Figure 8 presents the effect of the nanoemulsion at HLB 14 on seed germination in relation to α-amylase activity and carbohydrate degradation. In the germination process, α-amylase acts to digest starch into small organic molecules, thereby producing the nutrients and energy needed for germination[54]. To test whether a decrease in α-amylase activity mediated CEO-induced seed germination inhibition, the effect of the CEO nanoemulsion at concentrations of 100, 200, 400, and 800 µL/L on α-amylase activity was investigated. Overall, CEO-based nanoemulsions reduced α-amylase activity of the tested weed seeds relative to the water control. After 12 h, the nanoemulsion-treated samples were not significantly different from the control; however, after 24 and 36 h, α-amylase activity was significantly decreased in a dose-dependent manner. Mainly, the highest tested CEO concentration (800 µL/L) favorably inhibited α-amylase activity, which is consistent with the results of the imbibition assay (Fig. 6). Poonpaiboonpipat, et al.[55] similarly investigated the mechanism by which Cymbopogon citratus EO inhibits seed germination. They reported that the α-amylase activity of E. crus-galli seeds treated with the oil was decreased. Similarly, Laosinwattana, et al.[56] investigated the inhibitory effect of Tagetes erecta L. EO on α-amylase activity of E. crus-galli seeds using an emulsifiable concentrate of the EO (EC-EO). Their report indicated that the EO could inhibit α-amylase activity in a dose-dependent manner, with the highest tested concentration (2000 µL/L of EC-EO) exhibiting a significantly outstanding decrease of seed α-amylase activity at 48 h.

Figure 8

The effect of the optimized CEO nanoemulsion on α-amylase activity of E. crus-galli seeds at 12, 24, and 36 h. Error bars represent standard deviation of the mean.
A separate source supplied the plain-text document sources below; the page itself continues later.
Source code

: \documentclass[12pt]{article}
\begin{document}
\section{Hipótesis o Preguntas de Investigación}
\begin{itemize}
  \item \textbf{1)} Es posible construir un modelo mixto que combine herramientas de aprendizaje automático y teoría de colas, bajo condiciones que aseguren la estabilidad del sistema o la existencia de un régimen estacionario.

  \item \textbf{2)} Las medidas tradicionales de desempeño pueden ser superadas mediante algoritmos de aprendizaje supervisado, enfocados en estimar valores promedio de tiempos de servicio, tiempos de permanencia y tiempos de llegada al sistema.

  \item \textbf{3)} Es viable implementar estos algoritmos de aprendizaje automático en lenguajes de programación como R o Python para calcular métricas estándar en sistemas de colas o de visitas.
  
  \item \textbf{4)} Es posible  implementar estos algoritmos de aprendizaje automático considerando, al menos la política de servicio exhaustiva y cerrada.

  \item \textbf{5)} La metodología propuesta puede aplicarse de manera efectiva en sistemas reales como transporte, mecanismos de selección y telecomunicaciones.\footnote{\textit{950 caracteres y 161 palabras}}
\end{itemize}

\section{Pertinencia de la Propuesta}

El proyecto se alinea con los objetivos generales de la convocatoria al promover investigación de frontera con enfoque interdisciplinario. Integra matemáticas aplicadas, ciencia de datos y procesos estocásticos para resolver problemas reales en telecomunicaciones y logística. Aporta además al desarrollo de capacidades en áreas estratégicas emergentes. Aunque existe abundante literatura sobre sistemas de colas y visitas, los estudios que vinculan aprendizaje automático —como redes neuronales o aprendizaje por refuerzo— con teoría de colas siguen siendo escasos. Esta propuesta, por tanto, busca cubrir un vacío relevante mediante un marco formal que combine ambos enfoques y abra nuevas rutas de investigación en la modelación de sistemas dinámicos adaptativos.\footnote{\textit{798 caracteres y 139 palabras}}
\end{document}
The results of the present study show that inhibition of α-amylase activity is one of the herbicidal activities of CEO nanoemulsions. This effect could in turn cause inhibition of seed germination and seedling growth due to starch not being degraded into small molecules to fuel growth and development.

Conclusion

In this study, CEO was determined to be mainly comprised of monoterpenes. The formulation, stability, and some herbicidal activities of the O/W CEO-based nanoemulsion were provided and an optimum formulation was determined, along with its herbicidal efficacy against E. cruss-galli. It was observed that the high-pressure homogenization method with Tween 60 and Span 60 at HLB 14 produces an emulsion that has the smallest droplet size, can be stable during storage at different temperatures, and exerts the highest inhibitory effect on germination and seedling growth of E. cruss-galli. Regarding inhibitory effects, bioherbicidal activity assays showed the optimized CEO-based nanoemulsion to exhibit strong phytotoxic effects on seed germination, plant development, reduction of seed imbibition, and α-amylase activity.

The above-mentioned results encourage the use of CEO nanoemulsion as a natural herbicidal product for sustainable weed management. The authors expect that the present work supports exploration of bioherbicides as a green alternative to solve the problems of pollution in the environment and human health.